### [Data supplied]
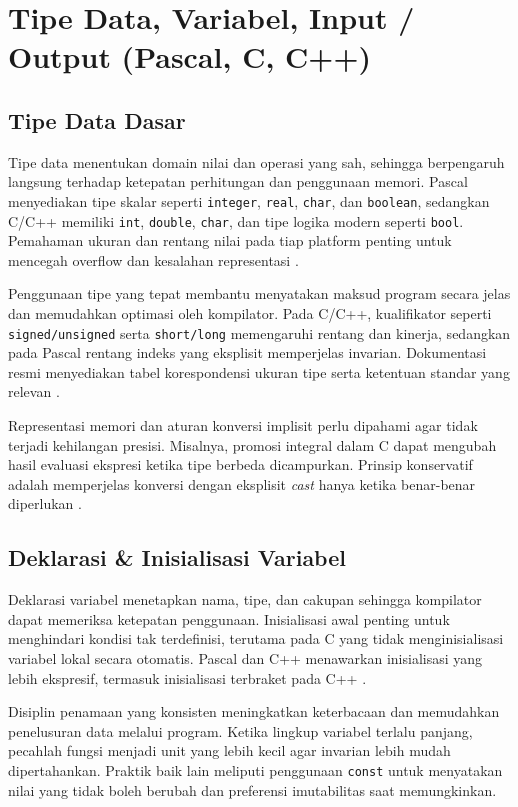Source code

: \documentclass[../main.tex]{subfiles}
\begin{document}
\chapter{Tipe Data, Variabel, Input / Output (Pascal, C, C++)}
\section{Tipe Data Dasar}
Tipe data menentukan domain nilai dan operasi yang sah, sehingga berpengaruh langsung terhadap ketepatan perhitungan dan penggunaan memori. Pascal menyediakan tipe skalar seperti \texttt{integer}, \texttt{real}, \texttt{char}, dan \texttt{boolean}, sedangkan C/C++ memiliki \texttt{int}, \texttt{double}, \texttt{char}, dan tipe logika modern seperti \texttt{bool}. Pemahaman ukuran dan rentang nilai pada tiap platform penting untuk mencegah overflow dan kesalahan representasi \parencite{pascal-tutorial-wikibooks,iso-c-draft-n1570,cpp-reference}.

Penggunaan tipe yang tepat membantu menyatakan maksud program secara jelas dan memudahkan optimasi oleh kompilator. Pada C/C++, kualifikator seperti \texttt{signed/unsigned} serta \texttt{short/long} memengaruhi rentang dan kinerja, sedangkan pada Pascal rentang indeks yang eksplisit memperjelas invarian. Dokumentasi resmi menyediakan tabel korespondensi ukuran tipe serta ketentuan standar yang relevan \parencite{free-pascal-docs,iso-c-draft-n1570,cpp-reference}.

Representasi memori dan aturan konversi implisit perlu dipahami agar tidak terjadi kehilangan presisi. Misalnya, promosi integral dalam C dapat mengubah hasil evaluasi ekspresi ketika tipe berbeda dicampurkan. Prinsip konservatif adalah memperjelas konversi dengan eksplisit \emph{cast} hanya ketika benar-benar diperlukan \parencite{gnu-c-manual,cpp-reference}.

\section{Deklarasi \& Inisialisasi Variabel}
Deklarasi variabel menetapkan nama, tipe, dan cakupan sehingga kompilator dapat memeriksa ketepatan penggunaan. Inisialisasi awal penting untuk menghindari kondisi tak terdefinisi, terutama pada C yang tidak menginisialisasi variabel lokal secara otomatis. Pascal dan C++ menawarkan inisialisasi yang lebih ekspresif, termasuk inisialisasi terbraket pada C++ \parencite{pascal-tutorial-wikibooks,gnu-c-manual,cpp-reference}.

Disiplin penamaan yang konsisten meningkatkan keterbacaan dan memudahkan penelusuran data melalui program. Ketika lingkup variabel terlalu panjang, pecahlah fungsi menjadi unit yang lebih kecil agar invarian lebih mudah dipertahankan. Praktik baik lain meliputi penggunaan \texttt{const} untuk menyatakan nilai yang tidak boleh berubah dan preferensi imutabilitas saat memungkinkan.
\end{document}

### [Activity]
When you return the listing, keep it exact and omit any pictures it holds.

### [Problem solution]
Source code

: \documentclass[../main.tex]{subfiles}
\begin{document}
\chapter{Tipe Data, Variabel, Input / Output (Pascal, C, C++)}
\section{Tipe Data Dasar}
Tipe data menentukan domain nilai dan operasi yang sah, sehingga berpengaruh langsung terhadap ketepatan perhitungan dan penggunaan memori. Pascal menyediakan tipe skalar seperti \texttt{integer}, \texttt{real}, \texttt{char}, dan \texttt{boolean}, sedangkan C/C++ memiliki \texttt{int}, \texttt{double}, \texttt{char}, dan tipe logika modern seperti \texttt{bool}. Pemahaman ukuran dan rentang nilai pada tiap platform penting untuk mencegah overflow dan kesalahan representasi \parencite{pascal-tutorial-wikibooks,iso-c-draft-n1570,cpp-reference}.

Penggunaan tipe yang tepat membantu menyatakan maksud program secara jelas dan memudahkan optimasi oleh kompilator. Pada C/C++, kualifikator seperti \texttt{signed/unsigned} serta \texttt{short/long} memengaruhi rentang dan kinerja, sedangkan pada Pascal rentang indeks yang eksplisit memperjelas invarian. Dokumentasi resmi menyediakan tabel korespondensi ukuran tipe serta ketentuan standar yang relevan \parencite{free-pascal-docs,iso-c-draft-n1570,cpp-reference}.

Representasi memori dan aturan konversi implisit perlu dipahami agar tidak terjadi kehilangan presisi. Misalnya, promosi integral dalam C dapat mengubah hasil evaluasi ekspresi ketika tipe berbeda dicampurkan. Prinsip konservatif adalah memperjelas konversi dengan eksplisit \emph{cast} hanya ketika benar-benar diperlukan \parencite{gnu-c-manual,cpp-reference}.

\section{Deklarasi \& Inisialisasi Variabel}
Deklarasi variabel menetapkan nama, tipe, dan cakupan sehingga kompilator dapat memeriksa ketepatan penggunaan. Inisialisasi awal penting untuk menghindari kondisi tak terdefinisi, terutama pada C yang tidak menginisialisasi variabel lokal secara otomatis. Pascal dan C++ menawarkan inisialisasi yang lebih ekspresif, termasuk inisialisasi terbraket pada C++ \parencite{pascal-tutorial-wikibooks,gnu-c-manual,cpp-reference}.

Disiplin penamaan yang konsisten meningkatkan keterbacaan dan memudahkan penelusuran data melalui program. Ketika lingkup variabel terlalu panjang, pecahlah fungsi menjadi unit yang lebih kecil agar invarian lebih mudah dipertahankan. Praktik baik lain meliputi penggunaan \texttt{const} untuk menyatakan nilai yang tidak boleh berubah dan preferensi imutabilitas saat memungkinkan.
\end{document}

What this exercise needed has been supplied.